Une QPC sur la gestion des réseaux d’électricité des communes

Le comité de liaison des énergies renouvelables (Cler) a décidé de soutenir une question prioritaire de constitutionnalité (QPC) relative à l'article L. 111-52 du Code de l'énergie qui définit les gestionnaires des réseaux de distribution autorisés.

Les communes – ou leurs groupements – sont historiquement propriétaires des réseaux de distribution d’énergie. Elles sont toutefois contraintes d’en confier la concession à EDF pour la fourniture d’électricité aux tarifs réglementés et à ERDF (filiale à 100% d’EDF) pour la partie distribution. Seules y échappent les 7% des communes qui, en 1946, lors de la nationalisation de l’électricité et du gaz, avaient conservé leur gestion en régie et possèdent en conséquence une entreprise locale de distribution (ELD).

Cette situation ” de monopole quasi absolu d’EDF ” sur la distribution et la fourniture d’électricité, empêche les collectivités locales ” d’exercer un véritable contrôle démocratique des réseaux “, considère le comité de liaison des énergies renouvelables (Cler). Cette situation n’est en outre ” plus adaptée aux enjeux énergétiques actuels, face auxquels la maîtrise effective de l’ensemble des réseaux locaux par les collectivités constituerait un véritable atout “, considère-t-il. Pour ces raisons, l’association a décidé de soutenir une QPC dans le cadre du contentieux relatif au renouvellement de la concession entre la ville de Paris et EDF/ERDF pour la distribution et la fourniture aux tarifs réglementés de l’électricité.

 

Rupture d’égalité

Pour étayer son analyse, le Cler vient de communiquer une étude relative à la constitutionnalité de l’article L. 111-52 du Code de l’énergie réalisée par Dominique Rousseau, Professeur à l’Université Paris I Panthéon Sorbonne. Ce dernier estime que cet article qui définit les gestionnaires des réseaux autorisés (ERDF et les ELD) porte une atteinte caractérisée à trois principes constitutionnels : la libre administration locale, la liberté contractuelle et le principe d’égalité.

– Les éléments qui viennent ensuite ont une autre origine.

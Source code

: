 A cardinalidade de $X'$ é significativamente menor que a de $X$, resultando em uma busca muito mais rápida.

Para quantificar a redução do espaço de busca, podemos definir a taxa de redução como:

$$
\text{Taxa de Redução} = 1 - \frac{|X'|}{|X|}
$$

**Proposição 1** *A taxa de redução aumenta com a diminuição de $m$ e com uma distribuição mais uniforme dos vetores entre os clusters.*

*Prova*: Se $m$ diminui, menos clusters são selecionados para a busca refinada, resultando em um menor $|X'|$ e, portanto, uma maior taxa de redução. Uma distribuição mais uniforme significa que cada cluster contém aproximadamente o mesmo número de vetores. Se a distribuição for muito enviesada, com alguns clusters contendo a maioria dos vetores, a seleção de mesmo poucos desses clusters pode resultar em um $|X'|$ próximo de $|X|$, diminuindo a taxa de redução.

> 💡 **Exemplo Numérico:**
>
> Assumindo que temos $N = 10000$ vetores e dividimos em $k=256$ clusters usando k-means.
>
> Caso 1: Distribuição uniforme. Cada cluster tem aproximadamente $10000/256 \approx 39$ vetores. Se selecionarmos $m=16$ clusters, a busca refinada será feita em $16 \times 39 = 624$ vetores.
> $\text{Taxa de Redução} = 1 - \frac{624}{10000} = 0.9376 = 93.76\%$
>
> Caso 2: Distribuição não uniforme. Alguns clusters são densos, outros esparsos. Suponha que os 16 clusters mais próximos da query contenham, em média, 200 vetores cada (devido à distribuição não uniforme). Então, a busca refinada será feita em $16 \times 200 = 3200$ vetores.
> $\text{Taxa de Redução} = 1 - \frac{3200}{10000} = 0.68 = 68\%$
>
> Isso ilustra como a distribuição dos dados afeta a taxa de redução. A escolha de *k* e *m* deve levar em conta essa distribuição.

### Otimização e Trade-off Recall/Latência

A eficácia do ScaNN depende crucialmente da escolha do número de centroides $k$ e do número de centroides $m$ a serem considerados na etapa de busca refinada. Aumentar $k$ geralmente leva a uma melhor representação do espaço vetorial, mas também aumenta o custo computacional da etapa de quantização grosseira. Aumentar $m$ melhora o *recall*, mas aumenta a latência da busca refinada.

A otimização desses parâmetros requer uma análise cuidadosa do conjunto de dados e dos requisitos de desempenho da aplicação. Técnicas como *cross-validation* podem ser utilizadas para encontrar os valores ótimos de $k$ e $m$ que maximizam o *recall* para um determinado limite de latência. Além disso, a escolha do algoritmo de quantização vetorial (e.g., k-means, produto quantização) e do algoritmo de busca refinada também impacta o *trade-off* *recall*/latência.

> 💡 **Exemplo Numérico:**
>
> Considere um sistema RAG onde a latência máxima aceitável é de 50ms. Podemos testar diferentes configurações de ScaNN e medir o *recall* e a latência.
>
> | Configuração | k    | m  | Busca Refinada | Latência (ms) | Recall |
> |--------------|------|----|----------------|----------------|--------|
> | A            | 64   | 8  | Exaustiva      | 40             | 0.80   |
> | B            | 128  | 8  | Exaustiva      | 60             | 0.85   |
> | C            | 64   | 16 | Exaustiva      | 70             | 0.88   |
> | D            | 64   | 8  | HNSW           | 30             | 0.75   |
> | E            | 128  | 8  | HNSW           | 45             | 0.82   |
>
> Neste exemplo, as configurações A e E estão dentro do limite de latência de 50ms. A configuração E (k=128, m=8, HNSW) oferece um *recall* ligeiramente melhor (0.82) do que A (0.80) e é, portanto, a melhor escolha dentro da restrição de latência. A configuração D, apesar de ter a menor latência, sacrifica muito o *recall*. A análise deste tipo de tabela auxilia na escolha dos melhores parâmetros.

En premier lieu, si l’intérêt général pouvait justifier un monopole de la distribution de l’électricité en 1946, ce même intérêt général ne justifie plus actuellement l’atteinte portée à la libre administration locale, plaide-t-il. Le principe de péréquation qui permet, pour des raisons de solidarité nationale, de fournir un service à prix unique sur le territoire français apparaît en particulier indépendant de la situation de monopole. L’argument tenant à la cohérence du réseau semble de même très discutable.

L’analyse juridique des conditions de passation des contrats de concession pour les réseaux de distribution d’électricité à EDF/ERDF montre par ailleurs leur méconnaissance du principe de liberté contractuelle. Dans le cas présent, les collectivités doivent non seulement faire choisir un partenaire déterminé, mais elles sont également obligées de contracter.

Il apparaît enfin, selon Dominique Rousseau, que l’article L. 111-52 organise une rupture d’égalité qui n’est justifiée ni par une différence de situation, ni par l’intérêt général. Le seul critère interdisant en effet aux collectivités d’exercer leur compétence en matière de distribution d’électricité par le biais d’une ELD étant la date de création d’une telle régie avant 1946.

Après son rejet par le tribunal administratif de Paris, il appartient désormais à la cour administrative d’appel de décider de transmettre ou non cette QPC au Conseil d’Etat dans les prochains jours.